_DATA EXCERPTS_
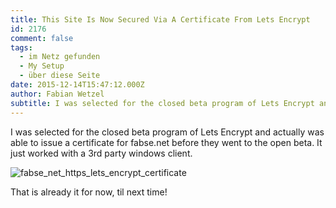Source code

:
 ```yaml
---
title: This Site Is Now Secured Via A Certificate From Lets Encrypt
id: 2176
comment: false
tags:
  - im Netz gefunden
  - My Setup
  - über diese Seite
date: 2015-12-14T15:47:12.000Z
author: Fabian Wetzel
subtitle: I was selected for the closed beta program of Lets Encrypt and actually was able to issue a certificate for fabse.net
---
```


I was selected for the closed beta program of Lets Encrypt and actually was able to issue a certificate for fabse.net before they went to the open beta. It just worked with a 3rd party windows client.

![fabse_net_https_lets_encrypt_certificate](https://az275061.vo.msecnd.net/blogmedia/2015/12/fabse_net_https_lets_encrypt_certificate.png)

That is already it for now, til next time!
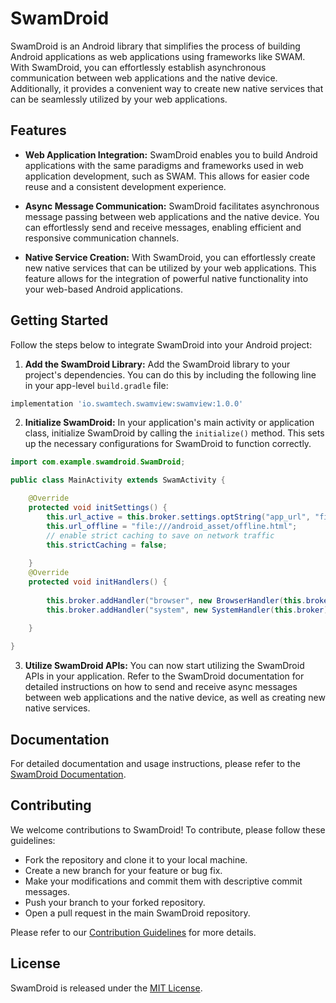 # SwamDroid

SwamDroid is an Android library that simplifies the process of building Android applications as web applications using frameworks like SWAM. With SwamDroid, you can effortlessly establish asynchronous communication between web applications and the native device. Additionally, it provides a convenient way to create new native services that can be seamlessly utilized by your web applications.

## Features

- **Web Application Integration:** SwamDroid enables you to build Android applications with the same paradigms and frameworks used in web application development, such as SWAM. This allows for easier code reuse and a consistent development experience.

- **Async Message Communication:** SwamDroid facilitates asynchronous message passing between web applications and the native device. You can effortlessly send and receive messages, enabling efficient and responsive communication channels.

- **Native Service Creation:** With SwamDroid, you can effortlessly create new native services that can be utilized by your web applications. This feature allows for the integration of powerful native functionality into your web-based Android applications.

## Getting Started

Follow the steps below to integrate SwamDroid into your Android project:

1. **Add the SwamDroid Library:** Add the SwamDroid library to your project's dependencies. You can do this by including the following line in your app-level `build.gradle` file:

```groovy
implementation 'io.swamtech.swamview:swamview:1.0.0'
```

2. **Initialize SwamDroid:** In your application's main activity or application class, initialize SwamDroid by calling the `initialize()` method. This sets up the necessary configurations for SwamDroid to function correctly.

```java
import com.example.swamdroid.SwamDroid;

public class MainActivity extends SwamActivity {

    @Override
    protected void initSettings() {
        this.url_active = this.broker.settings.optString("app_url", "file:///android_asset/apps/mobile/index.html");
        this.url_offline = "file:///android_asset/offline.html";
        // enable strict caching to save on network traffic
        this.strictCaching = false;
    
    }
    @Override
    protected void initHandlers() {
    
        this.broker.addHandler("browser", new BrowserHandler(this.broker));
        this.broker.addHandler("system", new SystemHandler(this.broker));
    
    }

}
```

3. **Utilize SwamDroid APIs:** You can now start utilizing the SwamDroid APIs in your application. Refer to the SwamDroid documentation for detailed instructions on how to send and receive async messages between web applications and the native device, as well as creating new native services.

## Documentation

For detailed documentation and usage instructions, please refer to the [SwamDroid Documentation](https://github.com/311labs/swamdroid/wiki).

## Contributing

We welcome contributions to SwamDroid! To contribute, please follow these guidelines:

- Fork the repository and clone it to your local machine.
- Create a new branch for your feature or bug fix.
- Make your modifications and commit them with descriptive commit messages.
- Push your branch to your forked repository.
- Open a pull request in the main SwamDroid repository.

Please refer to our [Contribution Guidelines](https://github.com/311labs/swamdroid/CONTRIBUTING.md) for more details.

## License

SwamDroid is released under the [MIT License](https://github.com/311labs/swamdroid/wiki/LICENSE).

_HOW TO COMPLETE THIS TASK_
Repeat the entries above verbatim, but only from the line that has "We welcome contributions" down to the line that has "- Open a pull", inclusive.

_REPLY_
We welcome contributions to SwamDroid! To contribute, please follow these guidelines:

- Fork the repository and clone it to your local machine.
- Create a new branch for your feature or bug fix.
- Make your modifications and commit them with descriptive commit messages.
- Push your branch to your forked repository.
- Open a pull request in the main SwamDroid repository.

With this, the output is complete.